- Polestar got a Nasdaq warning after failing to meet minimum price rules.
- The stock’s been under one dollar since September, near record lows.
- EV maker has until April 29 to regain compliance or risk getting delisted.
Polestar originally sounded like a great idea. Take the best of Volvo, throw in some sportier styling, and add a pinch of extra performance.
Despite this solid foundation, Polestar hasn’t lived up to their potential. That’s clear today as the company’s stock is in danger of getting delisted.
More: Polestar 6 Roadster Delayed To Churn Out More Crossovers
In a brief announcement, the Swedish automaker revealed they have received a warning from the Nasdaq that they are “not currently in compliance with the $1.00 minimum bid price requirement.” Shares closed at $0.84 today and that’s near the 52-week low of $0.82. It’s also a long way from their 52-week high of $1.42.

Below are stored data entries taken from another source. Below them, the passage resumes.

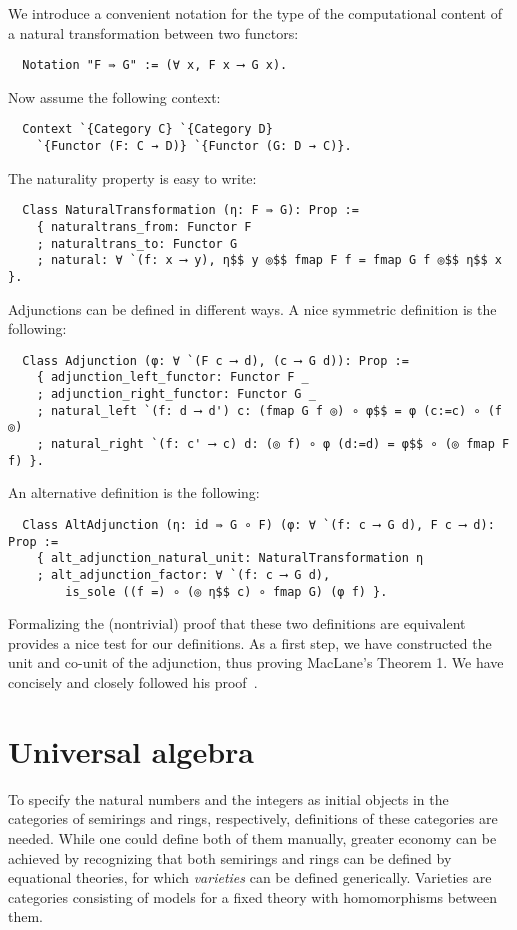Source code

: \documentclass[a4paper,10pt,runningheads]{llncs}
\begin{document}
We introduce a convenient notation for the type of the computational content of a natural transformation between two functors:
\begin{lstlisting}
  Notation "F ⇛ G" := (∀ x, F x ⟶ G x).
\end{lstlisting}
Now assume the following context:
\begin{lstlisting}
  Context `{Category C} `{Category D}
    `{Functor (F: C → D)} `{Functor (G: D → C)}.
\end{lstlisting}
The naturality property is easy to write:
\begin{lstlisting}
  Class NaturalTransformation (η: F ⇛ G): Prop :=
    { naturaltrans_from: Functor F
    ; naturaltrans_to: Functor G
    ; natural: ∀ `(f: x ⟶ y), η$$ y ◎$$ fmap F f = fmap G f ◎$$ η$$ x }.
\end{lstlisting}

Adjunctions can be defined in different ways. A nice symmetric definition is the following:
\begin{lstlisting}
  Class Adjunction (φ: ∀ `(F c ⟶ d), (c ⟶ G d)): Prop :=
    { adjunction_left_functor: Functor F _
    ; adjunction_right_functor: Functor G _
    ; natural_left `(f: d ⟶ d') c: (fmap G f ◎) ∘ φ$$ = φ (c:=c) ∘ (f ◎)
    ; natural_right `(f: c' ⟶ c) d: (◎ f) ∘ φ (d:=d) = φ$$ ∘ (◎ fmap F f) }.
\end{lstlisting}
An alternative definition is the following:
\begin{lstlisting}
  Class AltAdjunction (η: id ⇛ G ∘ F) (φ: ∀ `(f: c ⟶ G d), F c ⟶ d): Prop :=
    { alt_adjunction_natural_unit: NaturalTransformation η
    ; alt_adjunction_factor: ∀ `(f: c ⟶ G d),
        is_sole ((f =) ∘ (◎ η$$ c) ∘ fmap G) (φ f) }.
\end{lstlisting}
Formalizing the (nontrivial) proof that these two definitions are equivalent provides a nice test for our definitions. As a first step, we have constructed the unit and co-unit of the adjunction, thus proving MacLane's Theorem 1. We have concisely and closely followed his proof~\cite{CatWork}. 

\section{Universal algebra}\label{univ}

To specify the natural numbers and the integers as initial objects in the categories of semirings and rings, respectively, definitions of these categories are needed. While one could define both of them manually, greater economy can be achieved by recognizing that both semirings and rings can be defined by equational theories, for which \emph{varieties} can be defined generically. Varieties are categories consisting of models for a fixed theory with homomorphisms between them.
\end{document}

Looking at the price chart, it appears Polestar stock has been below the $1 threshold since late September. That’s not an encouraging sign, but the company has until April 29 to regain compliance.

Polestar / Refinitiv
This is easier said than done as it requires the closing price to be at least $1 or more for ten consecutive business days. If they fail to achieve that, they may get an additional 180 day extension.
While things aren’t looking good for shareholders, Polestar does have some positive momentum. Third quarter retail sales climbed 13% to 14,192 units, while year-to-date retail sales surged 36% to 44,482 vehicles.

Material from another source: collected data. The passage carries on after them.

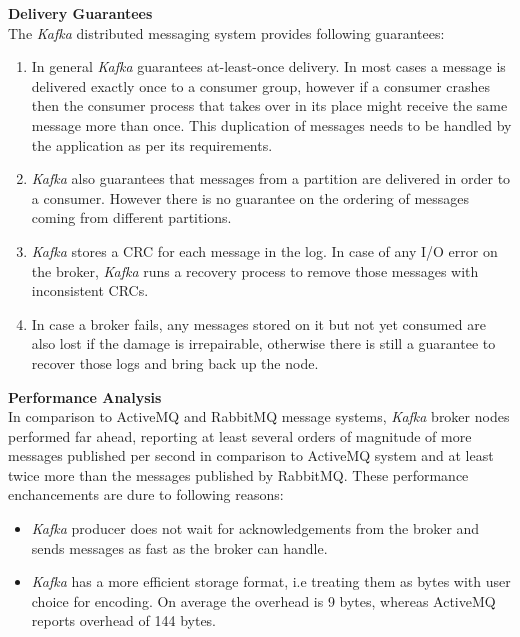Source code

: \documentclass[12pt, a4paper]{article}
\begin{document}
\textbf{Delivery Guarantees}\\
The \textit{Kafka} distributed messaging system provides following guarantees:
\begin{enumerate}
    \item In general \textit{Kafka} guarantees at-least-once delivery. In most cases a message is delivered exactly once to a consumer group, however if a consumer crashes then the consumer process that takes over in its place might receive the same message more than once. This duplication of messages needs to be handled by the application as per its requirements.

    \item \textit{Kafka} also guarantees that messages from a partition are delivered in order to a consumer. However there is no guarantee on the ordering of messages coming from different partitions.

    \item \textit{Kafka} stores a CRC for each message in the log. In case of any I/O error on the broker, \textit{Kafka} runs a recovery process to remove those messages with inconsistent CRCs.

    \item In case a broker fails, any messages stored on it but not yet consumed are also lost if the damage is irrepairable, otherwise there is still a guarantee to recover those logs and bring back up the node.

\end{enumerate}

\textbf{Performance Analysis}\\
In comparison to ActiveMQ and RabbitMQ message systems, \textit{Kafka} broker nodes performed far ahead, reporting at least several orders of magnitude of more messages published per second in comparison to ActiveMQ system and at least twice more than the messages published by RabbitMQ. These performance enchancements are dure to following reasons:
\begin{itemize}
    \item \textit{Kafka} producer does not wait for acknowledgements from the broker and sends messages as fast as the broker can handle.

    \item \textit{Kafka} has a more efficient storage format, i.e treating them as bytes with user choice for encoding. On average the overhead is 9 bytes, whereas ActiveMQ reports overhead of 144 bytes.
\end{itemize}
\end{document}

On top of that, the company finally introduced the production version of the 5 at the Munich Motor Show. The Porsche Taycan competitor features a bold design, a 112 kWh battery pack, and up to 872 hp (650 kW / 884 PS).
Furthermore, the automaker unveiled a significantly improved 3 on October 1. It features an all-new 800V electrical architecture, new batteries, and upgraded electric motors. This means the crossover is faster, more powerful, and more efficient.